27 Haziran 2014 Cuma

nuri bilge ceylan

geçen senelerde "yalnız ve güzel" ülkesine ithaf ettiği ödülü, bu sene "gezi'de hayatını kaybedenlere ve "soma"ya ithaf etti. göğsümüz kabardı elbette. zaten ben sanatçının politik görüşü olanını severim.

kış uykusu hakkında yazacak kadar anlamıyorum sinemadan. sadece izlediğim en samimi ve iyi diyaloglara sahip filmdi. bana 3,5 saatlik bir hikaye anlattı. ve ben, bir seyirci olarak o hikayedeki her karakteri tanıyormuş gibiydim. filmden sonra "tam aydın'a göre bir davranış" ya da "tipik nihal" diyebilecek durumdaydım.
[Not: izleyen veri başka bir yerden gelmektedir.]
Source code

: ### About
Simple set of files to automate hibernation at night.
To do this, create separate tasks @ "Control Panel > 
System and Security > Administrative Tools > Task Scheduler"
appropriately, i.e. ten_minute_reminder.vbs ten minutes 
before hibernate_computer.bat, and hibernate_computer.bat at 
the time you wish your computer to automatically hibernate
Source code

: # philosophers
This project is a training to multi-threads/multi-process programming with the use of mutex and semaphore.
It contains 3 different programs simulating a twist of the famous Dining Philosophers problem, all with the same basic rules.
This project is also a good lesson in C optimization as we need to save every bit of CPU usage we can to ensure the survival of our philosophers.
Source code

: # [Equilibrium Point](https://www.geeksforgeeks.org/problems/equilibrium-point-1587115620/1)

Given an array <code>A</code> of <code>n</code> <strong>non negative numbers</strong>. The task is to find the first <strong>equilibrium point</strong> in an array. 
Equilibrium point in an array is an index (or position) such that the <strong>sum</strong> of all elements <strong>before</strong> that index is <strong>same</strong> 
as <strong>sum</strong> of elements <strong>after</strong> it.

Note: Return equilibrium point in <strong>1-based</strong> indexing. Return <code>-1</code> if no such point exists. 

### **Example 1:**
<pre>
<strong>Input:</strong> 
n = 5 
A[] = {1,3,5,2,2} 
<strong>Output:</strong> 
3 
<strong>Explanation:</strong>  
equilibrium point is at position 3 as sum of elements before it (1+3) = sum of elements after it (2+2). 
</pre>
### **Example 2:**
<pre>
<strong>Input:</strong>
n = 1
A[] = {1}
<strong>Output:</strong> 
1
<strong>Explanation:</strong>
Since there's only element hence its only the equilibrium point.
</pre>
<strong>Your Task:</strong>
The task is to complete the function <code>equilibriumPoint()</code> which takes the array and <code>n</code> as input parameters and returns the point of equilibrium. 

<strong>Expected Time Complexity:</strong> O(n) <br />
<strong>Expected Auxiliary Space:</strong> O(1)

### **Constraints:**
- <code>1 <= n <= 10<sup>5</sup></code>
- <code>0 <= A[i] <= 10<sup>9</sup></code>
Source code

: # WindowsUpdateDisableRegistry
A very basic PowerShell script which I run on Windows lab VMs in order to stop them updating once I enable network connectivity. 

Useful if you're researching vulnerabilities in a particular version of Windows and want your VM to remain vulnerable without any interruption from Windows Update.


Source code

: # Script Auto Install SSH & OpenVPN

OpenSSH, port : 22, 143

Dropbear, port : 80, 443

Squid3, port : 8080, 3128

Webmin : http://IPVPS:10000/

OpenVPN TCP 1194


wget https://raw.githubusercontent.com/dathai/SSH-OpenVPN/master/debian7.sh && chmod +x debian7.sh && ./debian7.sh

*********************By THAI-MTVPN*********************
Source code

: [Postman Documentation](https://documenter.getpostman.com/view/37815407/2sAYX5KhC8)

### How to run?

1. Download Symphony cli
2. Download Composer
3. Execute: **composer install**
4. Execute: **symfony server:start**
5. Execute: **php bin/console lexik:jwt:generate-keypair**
hep konuşuruz kendi aramızda, iyi film nedir diye. iyi senaryo, iyi yönetmen, iyi oyuncu... hangisidir bir filmi iyi yapan? elbette bütününün iyi olması en ideali ama bence, en tepede senaryo duruyor. önce diyaloglar kavramalı beni. hikaye sağlam olmalı. kış uykusu benim için her şeyiyle göz dolduran bir filmdi.

bu tür ağzımı sulandıran filmler izlediğimde günüm harika geçiyor. yüzüme hemen bir "iyi ki izledim" gülümsemesi yerleşiyor. dünya daha güzel, hayat daha neşeli, insanlar daha iyi oluveriyor. bakkalla merhabalaşarak, kuaföre hafif baş selamı yaparak, kapıcıya kolay gelsin diyerek eve giriyorum.

o yüzden sinemayı sevmeyeni anlamam ben bir türlü. sinema sevilmez mi ya? dondurma sevmemek gibi bir şey bu...

çağlar iyice


ben kitapların altını çizerek okumayı severim. hem de öyle kurşun kalemle ve silinebilecek şekilde çizmem, tükenmez kalemle çiziveririm bütün paragrafı. eskiden yazmazdım ama son senelerde, kitabı hangi tarihte nereden aldığımı da yazıyorum ilk sayfaya. annem 40 yıldır bu şekilde kitap okur, sanırım yaş aldıkça anneme benziyorum.

siz hiç "bitmesin diye, okumuyorum" dediniz mi bir kitap için? dedim ben. böyle dediğim 1 elin parmakları kadar kitap var ve bence bunun için oldukça şanslıyım. çünkü her insanın hayatında böyle kitaplar olmalı. yok bence ama olmalı...

erken kaybedenler'i bitirdiğimde ağlamaklı olmuştum. sonraki bir kaç günüm "kitapların en güzelini okudum, bundan sonra okuduğum her kitap bundan daha az etkili olacak" diye düşünerek geçti. sonra unuttum bu hissi tabii ama içine düştüğün bir kitap olması, her kelimenin sende bir anı bırakması harikulade bir histir. sanki yazar yanı başında yazıyordur kitabı, öyle içine içine hissedersin ne düşündüğünü, işte o daha da harikulade bir histir.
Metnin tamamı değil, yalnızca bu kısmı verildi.